For another set of machines, I then decided to keep "complex" configs in CVS directly, by checking in the config directories. This mostly works, but for certain bits, the ownership and permissions don't work right, requiring some hacks or manual corrections. Also, since many of the files in the config space (/etc, /usr/local/etc) are system or package supplied, you don't want to put them on your own config tree unless you have to. So you get to manage .cvsignore a lot. Managing both cluster-wide and host-specific files reliably is cumbersome and invariably involves making copies by hand.

Design Goals and Principles

  • Any new system should be as transparent to daily system administration as possible, and it should be really straightforward to understand what's happening when. When you're trying to track down a config problem, you don't want to worry about what the config system is doing to your files, or where bits live.
  • No generation of files. While auto-generated or auto-updated files can be really useful, the complexity added is not worth it for our purposes. Most config files can be split up into multiple files (by means of includes, etc.), so having both host-specific and cluster-general config data at the same time is possible.
  • Mixing of host-specific and hostgroup-specific config files must be possible. Some files can and should be identical on all systems of a cluster, and updating all machines should be easy. No fancy replication mechanism, just the ability to update a machine with a single command via ssh.
  • SIngle-step operations should be the norm. When changing a configuration, commiting that change should be a single-step operation; it's hard enough to make the right change anyway, and saving that information should be easy.
  • Only one copy of a file should exist. There should be no potential for confusion between the actual config file as used by the system, and any other copies the configuration management needs for it's internal processes. Ideally, there's only one copy: the master.
  • One configuration for all admins. Individual admins have individual access to the machines and the repository, but they do not have private copies of files, and they share all configurations.

Hosts and Host Groups

Each managed system can be part of one or more host groups. Each host group defines a set of config files.
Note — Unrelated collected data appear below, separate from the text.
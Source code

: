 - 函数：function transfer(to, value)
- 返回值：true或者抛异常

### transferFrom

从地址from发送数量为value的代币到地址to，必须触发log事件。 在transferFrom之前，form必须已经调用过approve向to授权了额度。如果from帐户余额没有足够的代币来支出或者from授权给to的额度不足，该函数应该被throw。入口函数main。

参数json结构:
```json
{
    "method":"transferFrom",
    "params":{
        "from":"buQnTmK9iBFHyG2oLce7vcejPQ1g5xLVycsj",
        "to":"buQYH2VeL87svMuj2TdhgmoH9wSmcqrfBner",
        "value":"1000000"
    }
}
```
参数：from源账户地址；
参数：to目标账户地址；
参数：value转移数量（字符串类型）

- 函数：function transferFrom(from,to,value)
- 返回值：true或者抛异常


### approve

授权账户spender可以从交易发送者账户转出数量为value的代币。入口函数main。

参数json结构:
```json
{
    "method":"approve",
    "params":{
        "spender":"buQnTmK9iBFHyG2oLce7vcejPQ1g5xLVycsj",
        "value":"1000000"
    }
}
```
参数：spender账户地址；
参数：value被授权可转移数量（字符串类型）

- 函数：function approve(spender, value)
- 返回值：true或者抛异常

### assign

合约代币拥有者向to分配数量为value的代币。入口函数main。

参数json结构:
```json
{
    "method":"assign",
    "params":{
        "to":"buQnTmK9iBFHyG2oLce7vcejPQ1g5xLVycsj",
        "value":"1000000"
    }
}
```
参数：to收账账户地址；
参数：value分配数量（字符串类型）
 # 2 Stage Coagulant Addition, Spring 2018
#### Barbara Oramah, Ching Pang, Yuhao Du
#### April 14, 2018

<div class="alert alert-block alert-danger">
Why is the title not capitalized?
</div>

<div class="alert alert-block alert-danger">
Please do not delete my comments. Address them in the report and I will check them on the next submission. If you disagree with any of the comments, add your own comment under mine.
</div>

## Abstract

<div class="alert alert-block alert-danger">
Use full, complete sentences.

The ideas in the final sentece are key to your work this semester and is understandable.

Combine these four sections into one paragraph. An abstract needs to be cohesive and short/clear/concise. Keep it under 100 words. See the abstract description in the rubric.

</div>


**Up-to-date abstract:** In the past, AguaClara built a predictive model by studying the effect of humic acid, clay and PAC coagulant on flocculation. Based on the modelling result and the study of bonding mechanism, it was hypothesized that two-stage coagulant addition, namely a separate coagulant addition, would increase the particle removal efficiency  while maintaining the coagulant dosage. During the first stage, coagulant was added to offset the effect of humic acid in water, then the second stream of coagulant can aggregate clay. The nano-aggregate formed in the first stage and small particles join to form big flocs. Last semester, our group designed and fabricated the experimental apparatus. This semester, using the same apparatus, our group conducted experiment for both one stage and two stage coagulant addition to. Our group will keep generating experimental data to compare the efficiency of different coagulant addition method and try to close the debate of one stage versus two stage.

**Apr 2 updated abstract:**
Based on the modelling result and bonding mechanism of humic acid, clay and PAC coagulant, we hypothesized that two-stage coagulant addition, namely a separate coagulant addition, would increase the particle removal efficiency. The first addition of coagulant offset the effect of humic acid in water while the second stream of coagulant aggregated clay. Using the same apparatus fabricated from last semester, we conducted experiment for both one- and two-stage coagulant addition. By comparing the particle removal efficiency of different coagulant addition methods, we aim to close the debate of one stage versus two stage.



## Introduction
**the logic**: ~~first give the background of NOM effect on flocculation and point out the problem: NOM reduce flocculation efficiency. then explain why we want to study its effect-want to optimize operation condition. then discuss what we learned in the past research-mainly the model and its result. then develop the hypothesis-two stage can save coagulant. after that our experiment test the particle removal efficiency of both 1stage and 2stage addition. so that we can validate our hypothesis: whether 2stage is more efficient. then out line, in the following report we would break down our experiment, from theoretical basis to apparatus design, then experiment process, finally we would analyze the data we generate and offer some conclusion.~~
Each managed config file on a managed system is part of either the host-specific set of files, or part one of the files belonging to a host group. When adding a config file to the repository, you specify which file set it should be part of.

When updating from the repository, files are retrieved first from the host file set, then from the host group file sets. If a file is part of more than one file set, the most specific one has precedence (host file set, then the group file sets in the order listed in the host config).

Bundles and Repository Structure

In the file system, config files are scattered around. In the repository, they should be organized into a structure. A bundle is the top-level organizational unit. In the file system, it corresponds to a directory where config files are stored (e.g. /usr/local/etc/apache). In the repository, the bundle is a top-level directory.

The repository structure has at it's top level three directories: config, hosts and groups. The config directory stores meta-configuration information for the hosts that are using HCF. The hosts directory contains a directory for each managed host, and the groups directory contains one directory per host group. Each of these then contain the bundle directories, which in turn contain the actual config files and the associated metadata.


hcf update

Applies the lastest changes from the repository to the system files. Equivalent to cvs update.

You can specify one or more bundles or complete paths to update.

hcf commit

Commits the current state of the system files to the repository. Equivalent to cvs commit.

You can specify one or more bundles or complete paths to commit.